Blog

What We Learned from Deploying Fine-Tuned LLMs in Production

Written by Roots Experts | August 26, 2024

Executive Summary

With advancements in Generative AI happening every day, more organizations are incorporating these models into their services to meet business requirements. As this trend grows, fine-tuning generative models for specific use cases has become increasingly important. In this article, we share our findings from deploying customer-specific fine-tuned LLMs in production.

We evaluated several frameworks for self-hosting large language models, including Hugging Face, NVIDIA Triton, and vLLM. While both NVIDIA Triton and vLLM emerged as leading solutions, we preferred vLLM due to a more favorable experience during our initial testing.

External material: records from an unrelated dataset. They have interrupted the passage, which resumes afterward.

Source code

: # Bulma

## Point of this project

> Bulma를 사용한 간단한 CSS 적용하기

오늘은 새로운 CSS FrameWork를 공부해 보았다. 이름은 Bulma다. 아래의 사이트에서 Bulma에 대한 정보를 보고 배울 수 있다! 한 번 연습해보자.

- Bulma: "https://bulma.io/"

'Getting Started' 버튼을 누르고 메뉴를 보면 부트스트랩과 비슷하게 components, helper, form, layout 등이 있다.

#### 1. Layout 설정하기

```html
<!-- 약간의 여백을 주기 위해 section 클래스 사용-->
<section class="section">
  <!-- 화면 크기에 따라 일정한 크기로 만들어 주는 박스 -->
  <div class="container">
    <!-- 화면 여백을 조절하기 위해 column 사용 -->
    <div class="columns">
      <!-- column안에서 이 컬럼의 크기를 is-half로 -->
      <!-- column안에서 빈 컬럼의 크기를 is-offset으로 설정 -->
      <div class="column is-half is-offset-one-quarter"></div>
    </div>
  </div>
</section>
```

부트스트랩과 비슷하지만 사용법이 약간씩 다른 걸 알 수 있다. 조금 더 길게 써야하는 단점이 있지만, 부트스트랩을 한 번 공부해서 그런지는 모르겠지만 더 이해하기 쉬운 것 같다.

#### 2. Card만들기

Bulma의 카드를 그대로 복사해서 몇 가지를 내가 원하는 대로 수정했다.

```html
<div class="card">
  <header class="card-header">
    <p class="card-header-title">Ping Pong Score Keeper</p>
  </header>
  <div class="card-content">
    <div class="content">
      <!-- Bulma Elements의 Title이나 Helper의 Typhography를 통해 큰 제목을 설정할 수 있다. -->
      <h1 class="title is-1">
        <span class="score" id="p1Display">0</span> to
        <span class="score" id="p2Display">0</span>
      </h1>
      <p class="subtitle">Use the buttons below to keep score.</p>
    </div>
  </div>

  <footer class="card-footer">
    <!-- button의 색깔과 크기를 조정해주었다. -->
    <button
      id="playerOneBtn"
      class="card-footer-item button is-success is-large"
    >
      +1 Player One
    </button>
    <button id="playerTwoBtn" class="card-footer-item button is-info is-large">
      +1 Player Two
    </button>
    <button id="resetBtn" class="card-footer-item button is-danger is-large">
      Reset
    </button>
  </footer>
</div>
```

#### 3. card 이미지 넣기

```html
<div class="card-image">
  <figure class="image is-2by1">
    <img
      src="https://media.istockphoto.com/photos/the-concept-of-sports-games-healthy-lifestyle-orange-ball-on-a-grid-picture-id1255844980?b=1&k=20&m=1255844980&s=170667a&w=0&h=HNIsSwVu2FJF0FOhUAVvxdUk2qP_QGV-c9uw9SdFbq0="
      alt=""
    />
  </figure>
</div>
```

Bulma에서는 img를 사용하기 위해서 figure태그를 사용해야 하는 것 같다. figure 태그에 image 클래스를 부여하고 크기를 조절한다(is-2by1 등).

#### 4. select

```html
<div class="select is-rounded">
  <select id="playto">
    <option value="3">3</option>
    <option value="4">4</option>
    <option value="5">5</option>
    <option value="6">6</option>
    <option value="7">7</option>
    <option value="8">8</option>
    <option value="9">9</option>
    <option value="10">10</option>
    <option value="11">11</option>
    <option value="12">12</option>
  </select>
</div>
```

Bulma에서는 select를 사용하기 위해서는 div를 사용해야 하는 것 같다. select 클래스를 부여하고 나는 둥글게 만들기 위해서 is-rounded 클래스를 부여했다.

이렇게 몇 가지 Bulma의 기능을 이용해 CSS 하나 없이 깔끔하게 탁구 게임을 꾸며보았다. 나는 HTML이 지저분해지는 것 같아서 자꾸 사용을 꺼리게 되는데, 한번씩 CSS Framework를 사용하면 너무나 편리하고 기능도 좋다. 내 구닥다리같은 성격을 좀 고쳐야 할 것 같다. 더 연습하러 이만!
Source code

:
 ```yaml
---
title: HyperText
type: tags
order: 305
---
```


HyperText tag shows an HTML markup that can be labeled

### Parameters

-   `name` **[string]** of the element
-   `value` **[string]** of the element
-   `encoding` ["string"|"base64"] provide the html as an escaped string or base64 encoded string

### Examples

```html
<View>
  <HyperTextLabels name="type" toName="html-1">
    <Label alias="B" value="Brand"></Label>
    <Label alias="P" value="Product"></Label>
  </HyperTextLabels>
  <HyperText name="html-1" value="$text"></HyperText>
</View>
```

Using a fine-tuned 7B Mistral model, we demonstrate vLLM's performance in production by considering input tokens, output tokens, batch size, and parallel requests. Our results indicate that vLLM, with minimal manual tweaking, achieves a throughput of up to 130 tokens per second on an A100 with large text inputs (averaging 8k tokens). It can handle up to 32 concurrent requests, simulating a real-time workflow where requests are processed in parallel without prior batching. This makes vLLM ideal for hosting models used in real-time applications such as document classification, extraction, and summarization for large documents (averaging 8-10 pages). This setup can process about 20-30 million documents annually at an on-demand cost of $30,000, offering a more cost-effective solution compared to alternatives and reducing dependency on third parties and their API quotas. We also compare performance with a less expensive T4 option ($5000 annually) and a consumer-grade GPU like the RTX 3090 (typically not suitable for most businesses).

While the low cost and high volume of self-hosting are appealing, the main motivation is accuracy. Fine-tuned models consistently outperform GPT-4 models in specialized tasks such as business-specific entity extraction. Further details on the training process and accuracy enhancements will be explored in a subsequent article.

Introduction

In this article, we dive into the practicalities of deploying fine-tuned large language models (LLMs) in production environments. You'll take away three key insights:

  • Understanding the vLLM framework and its advantages.
  • Comparing vLLM's performance as a function of input/output tokens, batch size, GPU machines, and more.
  • Practical advice on selecting GPU configurations for business needs.

Before we start, let's address the question:

Why do we need to fine-tune instead of using other methods like Prompt Engineering [1], RAG [15]?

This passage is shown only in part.